Source data:
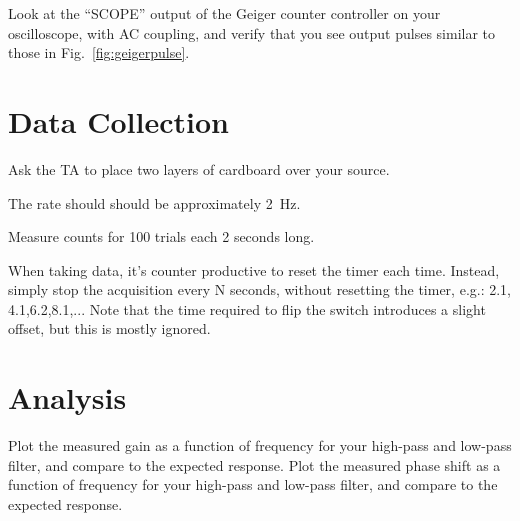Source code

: Look at the ``SCOPE'' output of the Geiger counter controller on your oscilloscope, with AC coupling, and verify that you see output pulses similar to those in Fig.~\ref{fig:geigerpulse}.



\section{Data Collection}

Ask the TA to place two layers of cardboard over your source.  

The rate should should be approximately 2~\rm Hz.

Measure counts for 100 trials each 2 seconds long.

When taking data, it's counter productive to reset the timer each
time.  Instead, simply stop the acquisition every N seconds, without
resetting the timer, e.g.: 2.1, 4.1,6.2,8.1,...  Note that the time
required to flip the switch introduces a slight offset, but this is
mostly ignored.








\section{Analysis}

Plot the measured gain as a function of frequency for your high-pass
and low-pass filter, and compare to the expected response.  Plot the
measured phase shift as a function of frequency for your high-pass and
low-pass filter, and compare to the expected response.

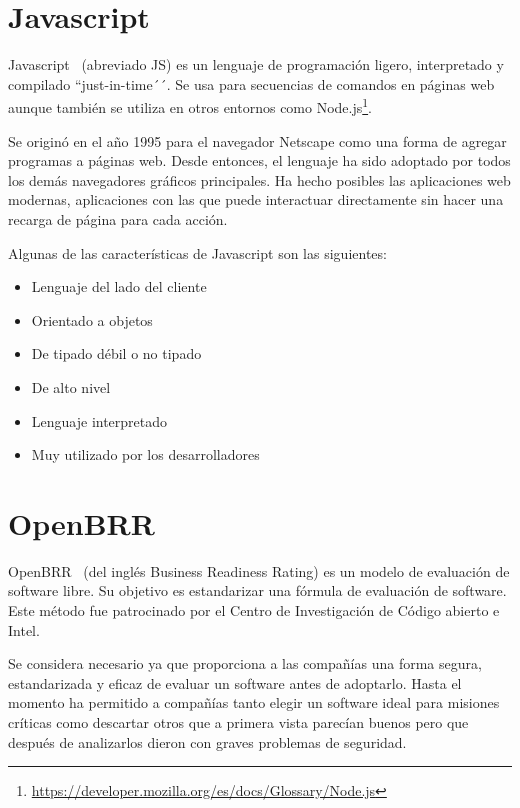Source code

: \documentclass[a4paper, 12pt]{book}
\begin{document}
\section{Javascript}
\label{sec:Javascript}

Javascript~\cite{website:Javascript} (abreviado JS) es un lenguaje de programación ligero, interpretado y compilado ``just-in-time´´. Se usa para secuencias de comandos en páginas web aunque también se utiliza en otros entornos como Node.js\footnote{\url{https://developer.mozilla.org/es/docs/Glossary/Node.js}}.

Se originó en el año 1995 para el navegador Netscape como una forma de agregar programas a páginas web. Desde entonces, el lenguaje ha sido adoptado por todos los demás navegadores gráficos principales. Ha hecho posibles las aplicaciones web modernas, aplicaciones con las que puede interactuar directamente sin hacer una recarga de página para cada acción.

Algunas de las características de Javascript son las siguientes:

\begin{itemize}
	\item Lenguaje del lado del cliente
	\item Orientado a objetos
	\item De tipado débil o no tipado
	\item De alto nivel
	\item Lenguaje interpretado
	\item Muy utilizado por los desarrolladores\\
\end{itemize}

\section{OpenBRR}
\label{sec:openbrr}

OpenBRR~\cite{website:OpenBRR} (del inglés Business Readiness Rating) es un modelo de evaluación de software libre. Su objetivo es estandarizar una fórmula de evaluación de software. Este método fue patrocinado por el Centro de Investigación de Código abierto e Intel.

Se considera necesario ya que proporciona a las compañías una forma segura, estandarizada y eficaz de evaluar un software antes de adoptarlo. Hasta el momento ha permitido a compañías tanto elegir un software ideal para misiones críticas como descartar otros que a primera vista parecían buenos pero que después de analizarlos dieron con graves problemas de seguridad.
\end{document}

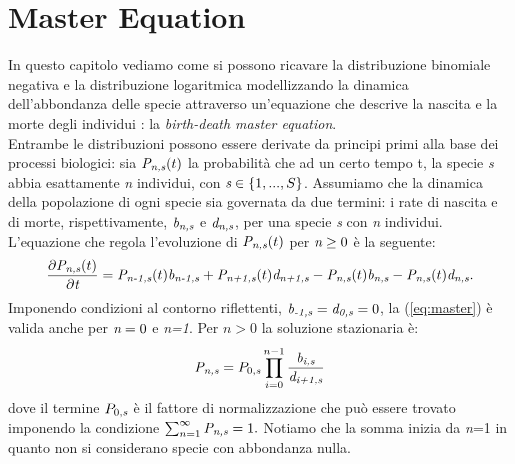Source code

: \chapter{Master Equation}\label{ch:MasterEquation}
In questo capitolo vediamo come si possono ricavare la distribuzione binomiale negativa e la distribuzione logaritmica modellizzando la dinamica dell'abbondanza delle specie attraverso un'equazione che descrive la nascita e la morte degli individui : la \emph{birth-death master equation}.\\
Entrambe le distribuzioni possono essere derivate da principi primi alla base dei processi biologici: sia $\emph{P}_{\emph{n,s}}(t)$ la probabilità che ad un certo tempo t, la specie \emph{s} abbia esattamente \emph{n} individui, con $\emph{s}\in\left \{ 1,...,S \right \}$. Assumiamo che la dinamica della popolazione di ogni specie sia governata da due termini: i rate di nascita e di morte, rispettivamente, $\emph{b}_\emph{{n,s}}$ e $\emph{d}_\emph{{n,s}}$, per una specie \emph{s} con \emph{n} individui.
L'equazione che regola l'evoluzione di $\emph{P}_{\emph{n,s}}(t)$ per $\emph{n}\ge0$ è la seguente:
\begin{equation}
\frac{\partial\emph{P}_{\emph{n,s}}(t)}{\partial\emph{t}}=
\emph{P}_{\emph{n-1,s}}(t)\emph{b}_\emph{{n-1,s}}+\emph{P}_{\emph{n+1,s}}(t)\emph{d}_\emph{{n+1,s}}-\emph{P}_{\emph{n,s}}(t)\emph{b}_\emph{{n,s}}-\emph{P}_{\emph{n,s}}(t)\emph{d}_\emph{{n,s}}.
\label{eq:master}
\end{equation}
Imponendo condizioni al contorno riflettenti, $\emph{b}_\emph{{-1,s}}=\emph{d}_\emph{{0,s}}=0$, la (\ref{eq:master}) è valida anche per $\emph{n}=0$ e \emph{n=1}. Per $n>0$ la soluzione stazionaria è:
\begin{equation}
\emph{P}_{\emph{n,s}}=P_{0,\emph{s}}\prod_{i=0}^{n-1}\frac{\emph{b}_\emph{{i,s}}}{\emph{d}_\emph{{i+1,s}}}
\label{eq:steadystate}
\end{equation}
dove il termine $P_{0,\emph{s}}$ è il fattore di normalizzazione che può essere trovato imponendo la condizione $\sum_{n=1}^\infty \emph{P}_{\emph{n,s}}=1.$ Notiamo che la somma inizia da \emph{n}=1 in quanto non si considerano specie con abbondanza nulla.\\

What the exercise asks: Which lines in the material contain the word "specie"? Pull each of them out.

Solution to the exercise:
In questo capitolo vediamo come si possono ricavare la distribuzione binomiale negativa e la distribuzione logaritmica modellizzando la dinamica dell'abbondanza delle specie attraverso un'equazione che descrive la nascita e la morte degli individui : la \emph{birth-death master equation}.\\
Entrambe le distribuzioni possono essere derivate da principi primi alla base dei processi biologici: sia $\emph{P}_{\emph{n,s}}(t)$ la probabilità che ad un certo tempo t, la specie \emph{s} abbia esattamente \emph{n} individui, con $\emph{s}\in\left \{ 1,...,S \right \}$. Assumiamo che la dinamica della popolazione di ogni specie sia governata da due termini: i rate di nascita e di morte, rispettivamente, $\emph{b}_\emph{{n,s}}$ e $\emph{d}_\emph{{n,s}}$, per una specie \emph{s} con \emph{n} individui.
dove il termine $P_{0,\emph{s}}$ è il fattore di normalizzazione che può essere trovato imponendo la condizione $\sum_{n=1}^\infty \emph{P}_{\emph{n,s}}=1.$ Notiamo che la somma inizia da \emph{n}=1 in quanto non si considerano specie con abbondanza nulla.\\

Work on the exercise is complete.